Collection entries:
┄┄┄┄┄┄┄┄┄┄

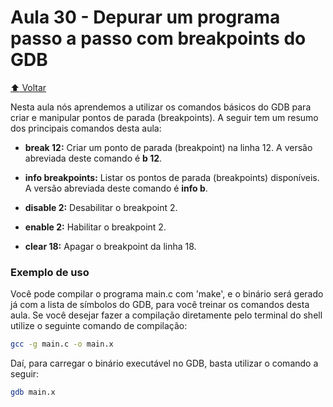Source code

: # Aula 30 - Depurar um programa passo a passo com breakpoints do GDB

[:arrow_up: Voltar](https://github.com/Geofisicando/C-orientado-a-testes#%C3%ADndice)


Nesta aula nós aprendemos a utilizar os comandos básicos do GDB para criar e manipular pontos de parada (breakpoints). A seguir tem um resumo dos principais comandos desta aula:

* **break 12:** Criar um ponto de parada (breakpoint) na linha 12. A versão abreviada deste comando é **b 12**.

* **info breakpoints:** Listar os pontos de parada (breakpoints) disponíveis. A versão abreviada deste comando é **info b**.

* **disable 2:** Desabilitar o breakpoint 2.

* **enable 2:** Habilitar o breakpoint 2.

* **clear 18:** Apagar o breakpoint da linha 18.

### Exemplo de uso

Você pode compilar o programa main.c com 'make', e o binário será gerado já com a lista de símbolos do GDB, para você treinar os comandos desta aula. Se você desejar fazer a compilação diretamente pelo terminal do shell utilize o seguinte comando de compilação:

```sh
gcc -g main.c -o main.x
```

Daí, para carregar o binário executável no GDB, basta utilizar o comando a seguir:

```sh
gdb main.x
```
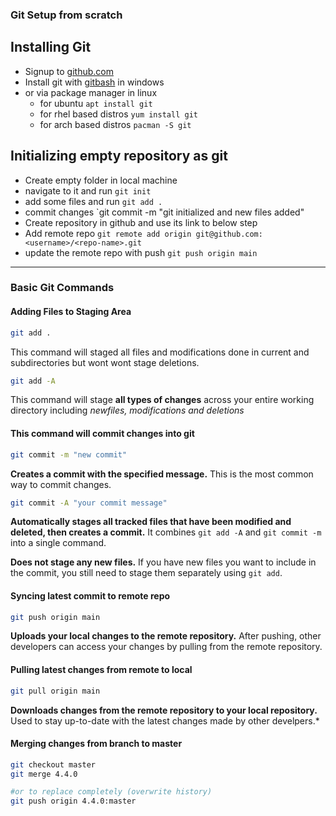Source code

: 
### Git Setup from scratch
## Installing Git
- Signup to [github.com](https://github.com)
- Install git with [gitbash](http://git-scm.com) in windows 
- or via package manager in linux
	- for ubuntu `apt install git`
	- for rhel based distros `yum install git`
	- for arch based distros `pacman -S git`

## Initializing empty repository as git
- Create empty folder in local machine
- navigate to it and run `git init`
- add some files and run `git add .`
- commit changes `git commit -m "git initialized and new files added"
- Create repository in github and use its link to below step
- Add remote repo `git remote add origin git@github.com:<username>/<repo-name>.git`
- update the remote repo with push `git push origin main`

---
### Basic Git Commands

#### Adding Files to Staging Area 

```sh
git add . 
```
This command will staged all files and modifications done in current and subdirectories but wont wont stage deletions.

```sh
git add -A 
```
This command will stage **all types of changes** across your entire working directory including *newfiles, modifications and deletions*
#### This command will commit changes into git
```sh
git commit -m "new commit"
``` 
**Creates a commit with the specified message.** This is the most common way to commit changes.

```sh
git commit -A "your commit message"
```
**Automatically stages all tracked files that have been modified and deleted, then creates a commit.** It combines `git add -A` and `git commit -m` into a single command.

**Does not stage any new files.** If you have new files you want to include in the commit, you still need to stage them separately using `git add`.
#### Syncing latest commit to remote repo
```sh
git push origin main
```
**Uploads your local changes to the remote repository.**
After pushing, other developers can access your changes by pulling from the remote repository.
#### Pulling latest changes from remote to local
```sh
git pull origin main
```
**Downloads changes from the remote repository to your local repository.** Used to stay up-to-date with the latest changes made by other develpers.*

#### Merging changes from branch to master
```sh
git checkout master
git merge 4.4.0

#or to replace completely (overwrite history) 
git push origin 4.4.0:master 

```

┄┄┄┄┄┄┄┄┄┄

- Task objective
Using the entries shown above, reproduce verbatim the lines from the line bearing "- Create repository" to the line bearing "### Basic Git Commands", inclusive.

- Task result
- Create repository in github and use its link to below step
- Add remote repo `git remote add origin git@github.com:<username>/<repo-name>.git`
- update the remote repo with push `git push origin main`

---
### Basic Git Commands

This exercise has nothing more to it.